→ **WHAT IS BEING ASKED**:
Search the material for lines containing the word "Assuming", and copy each one.

→ **DATA EXCERPTS**:
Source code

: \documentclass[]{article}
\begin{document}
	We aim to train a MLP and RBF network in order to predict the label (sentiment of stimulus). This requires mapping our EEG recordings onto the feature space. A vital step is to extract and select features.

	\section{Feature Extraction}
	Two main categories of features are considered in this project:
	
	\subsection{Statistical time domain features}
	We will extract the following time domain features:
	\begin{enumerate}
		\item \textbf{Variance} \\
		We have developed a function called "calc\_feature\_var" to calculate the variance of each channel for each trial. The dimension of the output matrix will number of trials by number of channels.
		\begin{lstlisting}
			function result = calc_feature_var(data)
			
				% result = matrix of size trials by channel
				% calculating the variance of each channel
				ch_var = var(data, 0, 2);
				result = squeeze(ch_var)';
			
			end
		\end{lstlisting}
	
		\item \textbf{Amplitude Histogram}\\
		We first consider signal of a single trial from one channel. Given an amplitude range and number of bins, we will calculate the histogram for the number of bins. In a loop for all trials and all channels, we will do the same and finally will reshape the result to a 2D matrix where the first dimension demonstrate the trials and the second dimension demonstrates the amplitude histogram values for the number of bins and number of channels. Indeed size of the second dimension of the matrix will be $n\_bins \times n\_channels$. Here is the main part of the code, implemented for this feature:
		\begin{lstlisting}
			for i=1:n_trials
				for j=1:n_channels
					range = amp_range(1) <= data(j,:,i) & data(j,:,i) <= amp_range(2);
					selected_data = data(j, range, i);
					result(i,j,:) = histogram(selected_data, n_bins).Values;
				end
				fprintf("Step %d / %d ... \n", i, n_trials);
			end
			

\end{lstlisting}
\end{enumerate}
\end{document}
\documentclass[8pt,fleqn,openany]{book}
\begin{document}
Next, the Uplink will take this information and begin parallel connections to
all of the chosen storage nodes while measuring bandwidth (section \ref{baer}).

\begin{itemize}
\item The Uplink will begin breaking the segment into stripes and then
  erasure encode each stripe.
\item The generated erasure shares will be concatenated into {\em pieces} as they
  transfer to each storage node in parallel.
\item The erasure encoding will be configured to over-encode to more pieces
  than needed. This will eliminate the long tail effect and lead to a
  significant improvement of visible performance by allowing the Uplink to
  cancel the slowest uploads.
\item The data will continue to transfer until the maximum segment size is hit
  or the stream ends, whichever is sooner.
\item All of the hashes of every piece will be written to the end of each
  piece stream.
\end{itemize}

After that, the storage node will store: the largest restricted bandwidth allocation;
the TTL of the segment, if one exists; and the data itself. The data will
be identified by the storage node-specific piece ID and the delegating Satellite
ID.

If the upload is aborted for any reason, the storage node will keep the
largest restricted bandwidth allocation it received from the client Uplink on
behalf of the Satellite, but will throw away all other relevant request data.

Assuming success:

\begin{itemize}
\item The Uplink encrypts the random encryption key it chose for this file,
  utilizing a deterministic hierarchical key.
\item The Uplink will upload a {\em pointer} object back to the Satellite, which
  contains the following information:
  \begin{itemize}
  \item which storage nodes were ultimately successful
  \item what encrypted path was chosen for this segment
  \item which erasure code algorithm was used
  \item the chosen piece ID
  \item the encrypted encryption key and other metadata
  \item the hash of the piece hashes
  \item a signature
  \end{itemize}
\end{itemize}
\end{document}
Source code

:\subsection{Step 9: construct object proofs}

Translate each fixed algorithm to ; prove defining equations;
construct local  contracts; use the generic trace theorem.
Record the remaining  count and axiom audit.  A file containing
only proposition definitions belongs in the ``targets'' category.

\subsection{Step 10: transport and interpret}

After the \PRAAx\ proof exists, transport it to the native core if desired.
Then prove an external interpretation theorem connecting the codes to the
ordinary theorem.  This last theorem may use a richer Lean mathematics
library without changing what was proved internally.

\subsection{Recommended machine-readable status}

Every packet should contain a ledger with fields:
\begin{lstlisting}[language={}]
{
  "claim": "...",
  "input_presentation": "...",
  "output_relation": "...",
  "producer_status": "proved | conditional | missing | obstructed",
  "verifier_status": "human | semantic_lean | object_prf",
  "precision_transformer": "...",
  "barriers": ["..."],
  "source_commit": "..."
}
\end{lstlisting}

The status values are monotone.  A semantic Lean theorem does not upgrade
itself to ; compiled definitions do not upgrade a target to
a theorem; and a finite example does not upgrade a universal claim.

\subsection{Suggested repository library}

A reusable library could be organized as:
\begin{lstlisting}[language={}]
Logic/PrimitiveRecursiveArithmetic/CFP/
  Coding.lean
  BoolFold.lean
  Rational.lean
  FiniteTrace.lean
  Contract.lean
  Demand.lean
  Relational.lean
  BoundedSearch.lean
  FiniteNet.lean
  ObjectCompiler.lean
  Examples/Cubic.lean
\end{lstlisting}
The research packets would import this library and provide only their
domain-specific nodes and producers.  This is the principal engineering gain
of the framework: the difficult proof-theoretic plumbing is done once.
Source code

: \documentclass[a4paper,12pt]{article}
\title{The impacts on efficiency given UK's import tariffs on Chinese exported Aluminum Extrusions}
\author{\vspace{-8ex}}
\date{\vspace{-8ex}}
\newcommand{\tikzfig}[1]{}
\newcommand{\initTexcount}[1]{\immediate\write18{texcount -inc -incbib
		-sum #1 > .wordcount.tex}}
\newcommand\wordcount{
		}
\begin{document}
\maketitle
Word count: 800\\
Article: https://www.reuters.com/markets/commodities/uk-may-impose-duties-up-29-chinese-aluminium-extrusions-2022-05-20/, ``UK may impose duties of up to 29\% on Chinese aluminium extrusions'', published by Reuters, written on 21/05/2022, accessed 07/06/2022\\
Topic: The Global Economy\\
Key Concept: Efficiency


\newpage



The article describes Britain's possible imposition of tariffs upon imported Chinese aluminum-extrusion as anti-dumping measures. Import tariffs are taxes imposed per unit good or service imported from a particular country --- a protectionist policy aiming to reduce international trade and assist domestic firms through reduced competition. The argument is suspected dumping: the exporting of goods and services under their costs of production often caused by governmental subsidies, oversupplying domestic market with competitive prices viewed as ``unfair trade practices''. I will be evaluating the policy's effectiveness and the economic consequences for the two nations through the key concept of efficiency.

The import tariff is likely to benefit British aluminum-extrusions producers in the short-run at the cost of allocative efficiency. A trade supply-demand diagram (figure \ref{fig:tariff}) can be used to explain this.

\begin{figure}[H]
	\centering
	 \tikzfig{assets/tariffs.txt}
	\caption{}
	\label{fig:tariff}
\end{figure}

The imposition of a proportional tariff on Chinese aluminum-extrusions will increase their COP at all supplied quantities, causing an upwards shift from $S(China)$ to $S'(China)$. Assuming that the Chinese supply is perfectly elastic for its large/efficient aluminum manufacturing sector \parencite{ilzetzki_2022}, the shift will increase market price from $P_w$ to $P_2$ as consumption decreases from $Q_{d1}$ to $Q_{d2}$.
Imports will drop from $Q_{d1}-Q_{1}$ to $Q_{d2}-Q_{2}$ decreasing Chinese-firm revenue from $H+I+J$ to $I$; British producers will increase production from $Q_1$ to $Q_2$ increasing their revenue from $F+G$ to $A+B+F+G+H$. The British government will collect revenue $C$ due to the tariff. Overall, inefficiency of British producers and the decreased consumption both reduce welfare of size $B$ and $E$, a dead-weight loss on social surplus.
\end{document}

→ **WRITTEN ANSWER**:
Assuming success:
The imposition of a proportional tariff on Chinese aluminum-extrusions will increase their COP at all supplied quantities, causing an upwards shift from $S(China)$ to $S'(China)$. Assuming that the Chinese supply is perfectly elastic for its large/efficient aluminum manufacturing sector \parencite{ilzetzki_2022}, the shift will increase market price from $P_w$ to $P_2$ as consumption decreases from $Q_{d1}$ to $Q_{d2}$.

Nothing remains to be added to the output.